## RECORD SET
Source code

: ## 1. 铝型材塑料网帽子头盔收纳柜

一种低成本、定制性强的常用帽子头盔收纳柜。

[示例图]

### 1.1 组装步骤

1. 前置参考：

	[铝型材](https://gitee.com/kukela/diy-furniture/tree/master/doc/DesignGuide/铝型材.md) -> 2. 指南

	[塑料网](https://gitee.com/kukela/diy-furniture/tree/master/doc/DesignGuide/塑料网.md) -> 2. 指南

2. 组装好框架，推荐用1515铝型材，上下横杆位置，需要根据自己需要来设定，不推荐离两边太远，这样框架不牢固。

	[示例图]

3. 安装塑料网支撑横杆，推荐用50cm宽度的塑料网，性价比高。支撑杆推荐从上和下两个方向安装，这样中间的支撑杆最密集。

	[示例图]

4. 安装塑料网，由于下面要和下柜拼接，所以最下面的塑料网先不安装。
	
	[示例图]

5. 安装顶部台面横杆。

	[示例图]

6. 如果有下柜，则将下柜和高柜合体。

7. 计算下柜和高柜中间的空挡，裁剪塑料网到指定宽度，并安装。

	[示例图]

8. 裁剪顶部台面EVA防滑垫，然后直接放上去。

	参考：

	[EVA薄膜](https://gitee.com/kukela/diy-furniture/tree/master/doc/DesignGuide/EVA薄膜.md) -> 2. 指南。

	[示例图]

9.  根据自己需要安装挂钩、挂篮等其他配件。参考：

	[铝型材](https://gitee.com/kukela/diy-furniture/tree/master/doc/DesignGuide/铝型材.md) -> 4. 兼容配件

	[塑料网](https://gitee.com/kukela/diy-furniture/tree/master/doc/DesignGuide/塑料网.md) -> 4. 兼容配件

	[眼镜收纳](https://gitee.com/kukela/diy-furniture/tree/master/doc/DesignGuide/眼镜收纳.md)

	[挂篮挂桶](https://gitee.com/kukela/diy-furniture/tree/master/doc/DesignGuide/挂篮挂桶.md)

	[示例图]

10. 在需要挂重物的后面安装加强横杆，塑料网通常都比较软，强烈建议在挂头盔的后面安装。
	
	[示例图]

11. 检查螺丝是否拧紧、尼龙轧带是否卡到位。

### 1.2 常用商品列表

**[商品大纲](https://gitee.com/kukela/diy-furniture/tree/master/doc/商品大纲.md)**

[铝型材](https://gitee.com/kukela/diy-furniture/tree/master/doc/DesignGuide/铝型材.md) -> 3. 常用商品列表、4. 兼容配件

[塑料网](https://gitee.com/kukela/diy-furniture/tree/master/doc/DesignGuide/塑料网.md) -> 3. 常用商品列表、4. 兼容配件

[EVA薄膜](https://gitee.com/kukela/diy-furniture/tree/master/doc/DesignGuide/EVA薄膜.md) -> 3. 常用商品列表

## EXERCISE DIRECTIONS
The lines you need are those with the word "https"; list them from the entries.

## ANSWER BOX
	[铝型材](https://gitee.com/kukela/diy-furniture/tree/master/doc/DesignGuide/铝型材.md) -> 2. 指南
	[塑料网](https://gitee.com/kukela/diy-furniture/tree/master/doc/DesignGuide/塑料网.md) -> 2. 指南
	[EVA薄膜](https://gitee.com/kukela/diy-furniture/tree/master/doc/DesignGuide/EVA薄膜.md) -> 2. 指南。
	[铝型材](https://gitee.com/kukela/diy-furniture/tree/master/doc/DesignGuide/铝型材.md) -> 4. 兼容配件
	[塑料网](https://gitee.com/kukela/diy-furniture/tree/master/doc/DesignGuide/塑料网.md) -> 4. 兼容配件
	[眼镜收纳](https://gitee.com/kukela/diy-furniture/tree/master/doc/DesignGuide/眼镜收纳.md)
	[挂篮挂桶](https://gitee.com/kukela/diy-furniture/tree/master/doc/DesignGuide/挂篮挂桶.md)
**[商品大纲](https://gitee.com/kukela/diy-furniture/tree/master/doc/商品大纲.md)**
[铝型材](https://gitee.com/kukela/diy-furniture/tree/master/doc/DesignGuide/铝型材.md) -> 3. 常用商品列表、4. 兼容配件
[塑料网](https://gitee.com/kukela/diy-furniture/tree/master/doc/DesignGuide/塑料网.md) -> 3. 常用商品列表、4. 兼容配件
[EVA薄膜](https://gitee.com/kukela/diy-furniture/tree/master/doc/DesignGuide/EVA薄膜.md) -> 3. 常用商品列表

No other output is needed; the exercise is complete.